'''

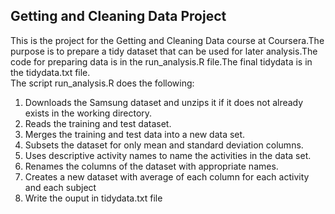 ## Getting and Cleaning Data Project  
This is the project for the Getting and Cleaning Data course at Coursera.The purpose is to prepare a tidy dataset that can be used for later analysis.The code for preparing data is in the run_analysis.R file.The final tidydata is in the tidydata.txt file.   
The script run_analysis.R does the following:  
1. Downloads the Samsung dataset and unzips it if it does not already exists in the working directory.   
2. Reads the training and test dataset.  
3. Merges the training and test data into a new data set.  
4. Subsets the dataset for only mean and standard deviation columns.  
5. Uses descriptive activity names to name the activities in the data set.  
6. Renames the columns of the dataset with appropriate names.  
7. Creates a new dataset with average of each column for each activity and each subject  
8. Write the ouput in tidydata.txt file  
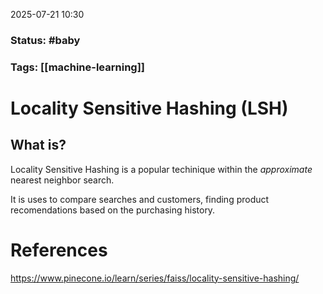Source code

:2025-07-21 10:30

### Status: #baby

### Tags: [[machine-learning]]

# Locality Sensitive Hashing (LSH)
## What is?
Locality Sensitive Hashing is a popular techinique within the *approximate* nearest neighbor search.




It is uses to compare searches and customers, finding product recomendations based on the purchasing history.








# References

https://www.pinecone.io/learn/series/faiss/locality-sensitive-hashing/








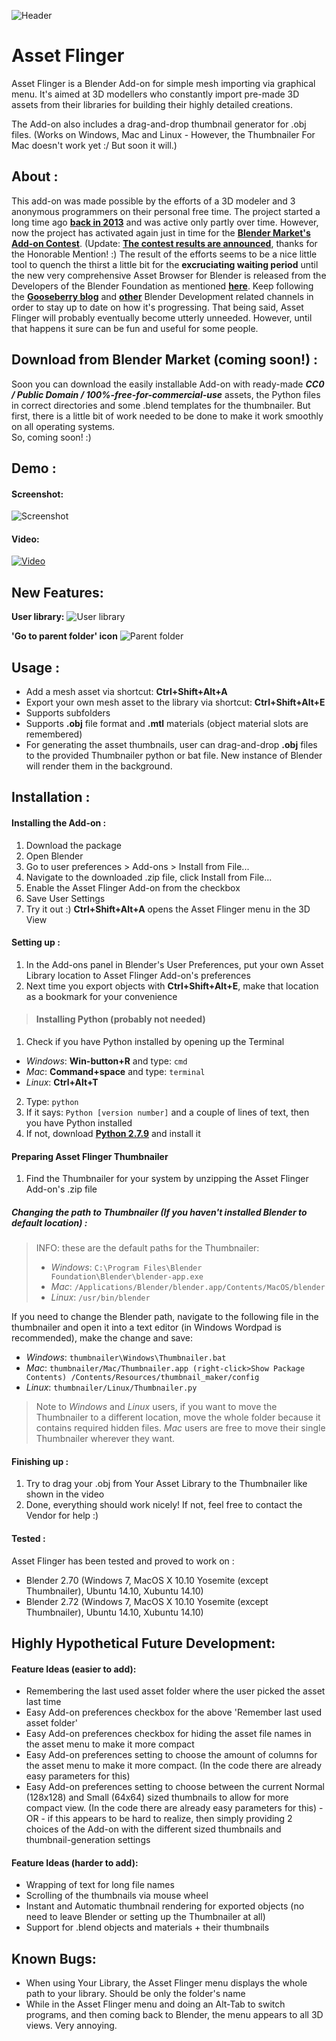 ![Header](http://i.imgur.com/gp3BdlI.jpg)
# Asset Flinger
Asset Flinger is a Blender Add-on for simple mesh importing via graphical menu. 
It's aimed at 3D modellers who constantly import pre-made 3D assets from their libraries for building their highly detailed creations.

The Add-on also includes a drag-and-drop thumbnail generator for .obj files. 
(Works on Windows, Mac and Linux - However, the Thumbnailer For Mac doesn't work yet :/ But soon it will.) 

## About :
This add-on was made possible by the efforts of a 3D modeler and 3 anonymous programmers on their personal free time. The project started a long time ago **[back in 2013](http://blenderartists.org/forum/showthread.php?293731-OBJ-Asset-Library-Addon)** and was active only partly over time. However, now the project has activated again just in time for the **[Blender Market's Add-on Contest](http://cgcookiemarkets.com/blender/contest-blender-add-on/)**. (Update: **[The contest results are announced](http://community.cgcookie.com/t/blender-add-on-contest-winners-announced/392)**, thanks for the Honorable Mention! :) The result of the efforts seems to be a nice little tool to quench the thirst a little bit for the **excruciating waiting period** until the new very comprehensive Asset Browser for Blender is released from the Developers of the Blender Foundation as mentioned **[here](http://www.blender.org/press/18-anticipated-blender-development-projects-of-2015/)**. Keep following the **[Gooseberry blog](http://gooseberry.blender.org)** and **[other](https://mont29.wordpress.com/2015/01/14/assets-filebrowser-preliminary-work-experimental-build-i/)** Blender Development related channels in order to stay up to date on how it's progressing. That being said, Asset Flinger will probably eventually become utterly unneeded. However, until that happens it sure can be fun and useful for some people.

## Download from Blender Market (coming soon!) :
Soon you can download the easily installable Add-on with ready-made ***CC0 / Public Domain / 100%-free-for-commercial-use*** assets, the Python files in correct directories and some .blend templates for the thumbnailer. But first, there is a little bit of work needed to be done to make it work smoothly on all operating systems.  
So, coming soon! :)

## Demo :

#### Screenshot:
![Screenshot](http://i.imgur.com/sjnjRNl.jpg)
#### Video:
<a href="http://youtu.be/qYYoSTjIOTY" target="_blank">![Video](http://i.imgur.com/BwRkfsY.jpg)</a>

## New Features:
**User library:**
![User library](http://i.imgur.com/mNprfnZ.png)

**'Go to parent folder' icon**
![Parent folder](http://i.imgur.com/IqbiM0D.png)

## Usage :

* Add a mesh asset via shortcut: **Ctrl+Shift+Alt+A**
* Export your own mesh asset to the library via shortcut: **Ctrl+Shift+Alt+E**
* Supports subfolders
* Supports **.obj** file format and **.mtl** materials (object material slots are remembered)
* For generating the asset thumbnails, user can drag-and-drop **.obj** files to the provided Thumbnailer python or bat file. New instance of Blender will render them in the background.

## Installation :
#### Installing the Add-on :
1. Download the package
2. Open Blender
3. Go to user preferences > Add-ons > Install from File...
4. Navigate to the downloaded .zip file, click Install from File...
5. Enable the Asset Flinger Add-on from the checkbox
6. Save User Settings
7. Try it out :) **Ctrl+Shift+Alt+A** opens the Asset Flinger menu in the 3D View

#### Setting up :
1. In the Add-ons panel in Blender's User Preferences, put your own Asset Library location to Asset Flinger Add-on's preferences
2. Next time you export objects with **Ctrl+Shift+Alt+E**, make that location as a bookmark for your convenience

> #### Installing Python (probably not needed)
1. Check if you have Python installed by opening up the Terminal 
 * *Windows*: **Win-button+R** and type: `cmd`
 * *Mac*: **Command+space** and type: `terminal`
 * *Linux*: **Ctrl+Alt+T**
2. Type: `python`
3. If it says: `Python [version number]` and a couple of lines of text, then you have Python installed
4. If not, download **[Python 2.7.9](http://www.python.org)** and install it

#### Preparing Asset Flinger Thumbnailer
1. Find the Thumbnailer for your system by unzipping the Asset Flinger Add-on's .zip file

##### Changing the path to Thumbnailer (If you haven't installed Blender to default location) :
> INFO: these are the default paths for the Thumbnailer:
> * *Windows*: `C:\Program Files\Blender Foundation\Blender\blender-app.exe`
> * *Mac*: `/Applications/Blender/blender.app/Contents/MacOS/blender`
> * *Linux*: `/usr/bin/blender`
    
If you need to change the Blender path, navigate to the following file in the thumbnailer and open it into a text editor (in Windows Wordpad is recommended), make the change and save:
 * *Windows*: `thumbnailer\Windows\Thumbnailer.bat`
 * *Mac*: `thumbnailer/Mac/Thumbnailer.app (right-click>Show Package Contents) /Contents/Resources/thumbnail_maker/config`
 * *Linux*: `thumbnailer/Linux/Thumbnailer.py`

> Note to *Windows* and *Linux* users, if you want to move the Thumbnailer to a different location, move the whole folder because it contains required hidden files. *Mac* users are free to move their single Thumbnailer wherever they want.

#### Finishing up :
1. Try to drag your .obj from Your Asset Library to the Thumbnailer like shown in the video
2. Done, everything should work nicely! If not, feel free to contact the Vendor for help :)

#### Tested :
Asset Flinger has been tested and proved to work on :
* Blender 2.70 (Windows 7, MacOS X 10.10 Yosemite (except Thumbnailer), Ubuntu 14.10, Xubuntu 14.10)
* Blender 2.72 (Windows 7, MacOS X 10.10 Yosemite (except Thumbnailer), Ubuntu 14.10, Xubuntu 14.10) 

## Highly Hypothetical Future Development:

#### Feature Ideas (easier to add):
* Remembering the last used asset folder where the user picked the asset last time
* Easy Add-on preferences checkbox for the above 'Remember last used asset folder'
* Easy Add-on preferences checkbox for hiding the asset file names in the asset menu to make it more compact
* Easy Add-on preferences setting to choose the amount of columns for the asset menu to make it more compact. (In the code there are already easy parameters for this)
* Easy Add-on preferences setting to choose between the current Normal (128x128) and Small (64x64) sized thumbnails to allow for more compact view. (In the code there are already easy parameters for this) - OR - if this appears to be hard to realize, then simply providing 2 choices of the Add-on with the different sized thumbnails and thumbnail-generation settings

#### Feature Ideas (harder to add):
* Wrapping of text for long file names
* Scrolling of the thumbnails via mouse wheel
* Instant and Automatic thumbnail rendering for exported objects (no need to leave Blender or setting up the Thumbnailer at all)
* Support for .blend objects and materials + their thumbnails

## Known Bugs:
* When using Your Library, the Asset Flinger menu displays the whole path to your library. Should be only the folder's name
* While in the Asset Flinger menu and doing an Alt-Tab to switch programs, and then coming back to Blender, the menu appears to all 3D views. Very annoying.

'''

## Problem to work on
Print all the records again exactly; do not include any picture.

## Written answer
 ## Getting and Cleaning Data Project  
This is the project for the Getting and Cleaning Data course at Coursera.The purpose is to prepare a tidy dataset that can be used for later analysis.The code for preparing data is in the run_analysis.R file.The final tidydata is in the tidydata.txt file.   
The script run_analysis.R does the following:  
1. Downloads the Samsung dataset and unzips it if it does not already exists in the working directory.   
2. Reads the training and test dataset.  
3. Merges the training and test data into a new data set.  
4. Subsets the dataset for only mean and standard deviation columns.  
5. Uses descriptive activity names to name the activities in the data set.  
6. Renames the columns of the dataset with appropriate names.  
7. Creates a new dataset with average of each column for each activity and each subject  
8. Write the ouput in tidydata.txt file  
Source code

:2025-07-21 10:30

### Status: #baby

### Tags: [[machine-learning]]

# Locality Sensitive Hashing (LSH)
## What is?
Locality Sensitive Hashing is a popular techinique within the *approximate* nearest neighbor search.




It is uses to compare searches and customers, finding product recomendations based on the purchasing history.








# References

https://www.pinecone.io/learn/series/faiss/locality-sensitive-hashing/








 ![Header](http://i.imgur.com/gp3BdlI.jpg)
# Asset Flinger
Asset Flinger is a Blender Add-on for simple mesh importing via graphical menu. 
It's aimed at 3D modellers who constantly import pre-made 3D assets from their libraries for building their highly detailed creations.

The Add-on also includes a drag-and-drop thumbnail generator for .obj files. 
(Works on Windows, Mac and Linux - However, the Thumbnailer For Mac doesn't work yet :/ But soon it will.) 

## About :
This add-on was made possible by the efforts of a 3D modeler and 3 anonymous programmers on their personal free time. The project started a long time ago **[back in 2013](http://blenderartists.org/forum/showthread.php?293731-OBJ-Asset-Library-Addon)** and was active only partly over time. However, now the project has activated again just in time for the **[Blender Market's Add-on Contest](http://cgcookiemarkets.com/blender/contest-blender-add-on/)**. (Update: **[The contest results are announced](http://community.cgcookie.com/t/blender-add-on-contest-winners-announced/392)**, thanks for the Honorable Mention! :) The result of the efforts seems to be a nice little tool to quench the thirst a little bit for the **excruciating waiting period** until the new very comprehensive Asset Browser for Blender is released from the Developers of the Blender Foundation as mentioned **[here](http://www.blender.org/press/18-anticipated-blender-development-projects-of-2015/)**. Keep following the **[Gooseberry blog](http://gooseberry.blender.org)** and **[other](https://mont29.wordpress.com/2015/01/14/assets-filebrowser-preliminary-work-experimental-build-i/)** Blender Development related channels in order to stay up to date on how it's progressing. That being said, Asset Flinger will probably eventually become utterly unneeded. However, until that happens it sure can be fun and useful for some people.

## Download from Blender Market (coming soon!) :
Soon you can download the easily installable Add-on with ready-made ***CC0 / Public Domain / 100%-free-for-commercial-use*** assets, the Python files in correct directories and some .blend templates for the thumbnailer. But first, there is a little bit of work needed to be done to make it work smoothly on all operating systems.  
So, coming soon! :)

## Demo :

#### Screenshot:
![Screenshot](http://i.imgur.com/sjnjRNl.jpg)
#### Video:
<a href="http://youtu.be/qYYoSTjIOTY" target="_blank">![Video](http://i.imgur.com/BwRkfsY.jpg)</a>

## New Features:
**User library:**
![User library](http://i.imgur.com/mNprfnZ.png)

**'Go to parent folder' icon**
![Parent folder](http://i.imgur.com/IqbiM0D.png)

## Usage :

* Add a mesh asset via shortcut: **Ctrl+Shift+Alt+A**
* Export your own mesh asset to the library via shortcut: **Ctrl+Shift+Alt+E**
* Supports subfolders
* Supports **.obj** file format and **.mtl** materials (object material slots are remembered)
* For generating the asset thumbnails, user can drag-and-drop **.obj** files to the provided Thumbnailer python or bat file. New instance of Blender will render them in the background.

## Installation :
#### Installing the Add-on :
1. Download the package
2. Open Blender
3. Go to user preferences > Add-ons > Install from File...
4. Navigate to the downloaded .zip file, click Install from File...
5. Enable the Asset Flinger Add-on from the checkbox
6. Save User Settings
7. Try it out :) **Ctrl+Shift+Alt+A** opens the Asset Flinger menu in the 3D View

#### Setting up :
1. In the Add-ons panel in Blender's User Preferences, put your own Asset Library location to Asset Flinger Add-on's preferences
2. Next time you export objects with **Ctrl+Shift+Alt+E**, make that location as a bookmark for your convenience

> #### Installing Python (probably not needed)
1. Check if you have Python installed by opening up the Terminal 
 * *Windows*: **Win-button+R** and type: `cmd`
 * *Mac*: **Command+space** and type: `terminal`
 * *Linux*: **Ctrl+Alt+T**
2. Type: `python`
3. If it says: `Python [version number]` and a couple of lines of text, then you have Python installed
4. If not, download **[Python 2.7.9](http://www.python.org)** and install it

#### Preparing Asset Flinger Thumbnailer
1. Find the Thumbnailer for your system by unzipping the Asset Flinger Add-on's .zip file

##### Changing the path to Thumbnailer (If you haven't installed Blender to default location) :
> INFO: these are the default paths for the Thumbnailer:
> * *Windows*: `C:\Program Files\Blender Foundation\Blender\blender-app.exe`
> * *Mac*: `/Applications/Blender/blender.app/Contents/MacOS/blender`
> * *Linux*: `/usr/bin/blender`
    
If you need to change the Blender path, navigate to the following file in the thumbnailer and open it into a text editor (in Windows Wordpad is recommended), make the change and save:
 * *Windows*: `thumbnailer\Windows\Thumbnailer.bat`
 * *Mac*: `thumbnailer/Mac/Thumbnailer.app (right-click>Show Package Contents) /Contents/Resources/thumbnail_maker/config`
 * *Linux*: `thumbnailer/Linux/Thumbnailer.py`

> Note to *Windows* and *Linux* users, if you want to move the Thumbnailer to a different location, move the whole folder because it contains required hidden files. *Mac* users are free to move their single Thumbnailer wherever they want.

#### Finishing up :
1. Try to drag your .obj from Your Asset Library to the Thumbnailer like shown in the video
2. Done, everything should work nicely! If not, feel free to contact the Vendor for help :)

#### Tested :
Asset Flinger has been tested and proved to work on :
* Blender 2.70 (Windows 7, MacOS X 10.10 Yosemite (except Thumbnailer), Ubuntu 14.10, Xubuntu 14.10)
* Blender 2.72 (Windows 7, MacOS X 10.10 Yosemite (except Thumbnailer), Ubuntu 14.10, Xubuntu 14.10) 

## Highly Hypothetical Future Development:

#### Feature Ideas (easier to add):
* Remembering the last used asset folder where the user picked the asset last time
* Easy Add-on preferences checkbox for the above 'Remember last used asset folder'
* Easy Add-on preferences checkbox for hiding the asset file names in the asset menu to make it more compact
* Easy Add-on preferences setting to choose the amount of columns for the asset menu to make it more compact. (In the code there are already easy parameters for this)
* Easy Add-on preferences setting to choose between the current Normal (128x128) and Small (64x64) sized thumbnails to allow for more compact view. (In the code there are already easy parameters for this) - OR - if this appears to be hard to realize, then simply providing 2 choices of the Add-on with the different sized thumbnails and thumbnail-generation settings

#### Feature Ideas (harder to add):
* Wrapping of text for long file names
* Scrolling of the thumbnails via mouse wheel
* Instant and Automatic thumbnail rendering for exported objects (no need to leave Blender or setting up the Thumbnailer at all)
* Support for .blend objects and materials + their thumbnails

## Known Bugs:
* When using Your Library, the Asset Flinger menu displays the whole path to your library. Should be only the folder's name
* While in the Asset Flinger menu and doing an Alt-Tab to switch programs, and then coming back to Blender, the menu appears to all 3D views. Very annoying.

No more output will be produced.